I’d like to believe that it was Paul Keating who introduced the expression when he told the Wall Street Journal in 1982 that “The days of the magic pudding are gone in Australia. You can’t go and have a slice and come back and find it isn’t diminished. We can’t turn our back on growth and go on writing massive welfare checks.” But in fact, disparaging references to the ‘magic pudding’ have been a feature of Australian political since at least 1948, when Liberal member Jo Gullet made a relatively lengthy reference to Lindsay’s tale. Curiously, Gullet did not treat the pudding as a representation of the fantastical promise of bounty with no consequences. Instead he invoked a subplot of the story to illustrate what he took to be an unofficial and improper political alliance between Labour and the Communist party, characterised by asymmetrical generosity :
The attitude adopted towards Communists by the Australian Labour party reminds one of the case of the Earl of Buncle in The Magic Pudding. In case honorable members have forgotten The Magic Pudding, I shall outline the circumstances. The Earl of Buncle was on one occasion in very great trouble, and he was saved from his difficulties by a character called Sam the Sailor. But when the whole affair had passed over did the Earl of Buncle demonstrate his gratitude to Sam the Sailor and give him his niece in marriage? No, he did not actually do that, but what he did is recounted in the book as follows: – “You are a noble fellow,” said the Earl of Buncle, “and here is us. [sic] for your trouble. Any time you are around our way, just give a ring on the back door and there will always be a feed for you on the kitchen table and a few bob.”

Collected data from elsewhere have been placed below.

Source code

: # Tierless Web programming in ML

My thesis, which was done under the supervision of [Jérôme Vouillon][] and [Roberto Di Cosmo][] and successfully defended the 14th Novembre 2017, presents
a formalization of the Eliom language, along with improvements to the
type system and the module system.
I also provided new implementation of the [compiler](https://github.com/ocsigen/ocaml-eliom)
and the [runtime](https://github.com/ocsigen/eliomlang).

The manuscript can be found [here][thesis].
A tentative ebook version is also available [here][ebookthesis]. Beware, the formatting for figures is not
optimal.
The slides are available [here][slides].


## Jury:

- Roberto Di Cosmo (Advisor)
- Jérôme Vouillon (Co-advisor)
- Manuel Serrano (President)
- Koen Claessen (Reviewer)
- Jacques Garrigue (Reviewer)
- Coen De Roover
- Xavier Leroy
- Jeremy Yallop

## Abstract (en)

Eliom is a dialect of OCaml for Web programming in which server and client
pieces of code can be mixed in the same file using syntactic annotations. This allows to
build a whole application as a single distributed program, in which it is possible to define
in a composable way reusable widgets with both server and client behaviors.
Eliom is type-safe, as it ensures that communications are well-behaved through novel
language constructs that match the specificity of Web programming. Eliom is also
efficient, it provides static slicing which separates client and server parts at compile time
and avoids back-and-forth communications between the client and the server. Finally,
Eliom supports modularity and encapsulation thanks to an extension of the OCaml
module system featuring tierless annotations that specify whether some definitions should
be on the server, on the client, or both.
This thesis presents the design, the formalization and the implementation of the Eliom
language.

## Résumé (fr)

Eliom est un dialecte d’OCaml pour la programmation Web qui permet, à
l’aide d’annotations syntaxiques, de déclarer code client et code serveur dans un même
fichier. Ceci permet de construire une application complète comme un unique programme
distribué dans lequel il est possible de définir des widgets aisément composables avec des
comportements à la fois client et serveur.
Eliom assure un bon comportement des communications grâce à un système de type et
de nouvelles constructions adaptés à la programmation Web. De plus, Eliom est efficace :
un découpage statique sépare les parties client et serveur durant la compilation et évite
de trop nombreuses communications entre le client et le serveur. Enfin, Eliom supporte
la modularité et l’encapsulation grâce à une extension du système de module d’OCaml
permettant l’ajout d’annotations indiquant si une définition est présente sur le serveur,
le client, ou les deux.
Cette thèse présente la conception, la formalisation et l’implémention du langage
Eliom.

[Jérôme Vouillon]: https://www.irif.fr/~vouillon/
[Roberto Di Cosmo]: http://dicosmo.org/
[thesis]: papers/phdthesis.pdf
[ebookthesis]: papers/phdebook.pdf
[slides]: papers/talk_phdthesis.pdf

That is exactly the position obtaining between the Australian Labour party and the Communist party to-day. Members of the Communist party have been “around the back door” pretty often, and they have always found a “feed on the table” and a “few bob”.
Presumably, Joe Hockey would be wanting to identify with the prudence of the Earl of Buncle who refused to make fantastical promises he couldn’t deliver on. Whatever the case, The Magic Pudding appears to be an infinitely renewable source of political metaphors.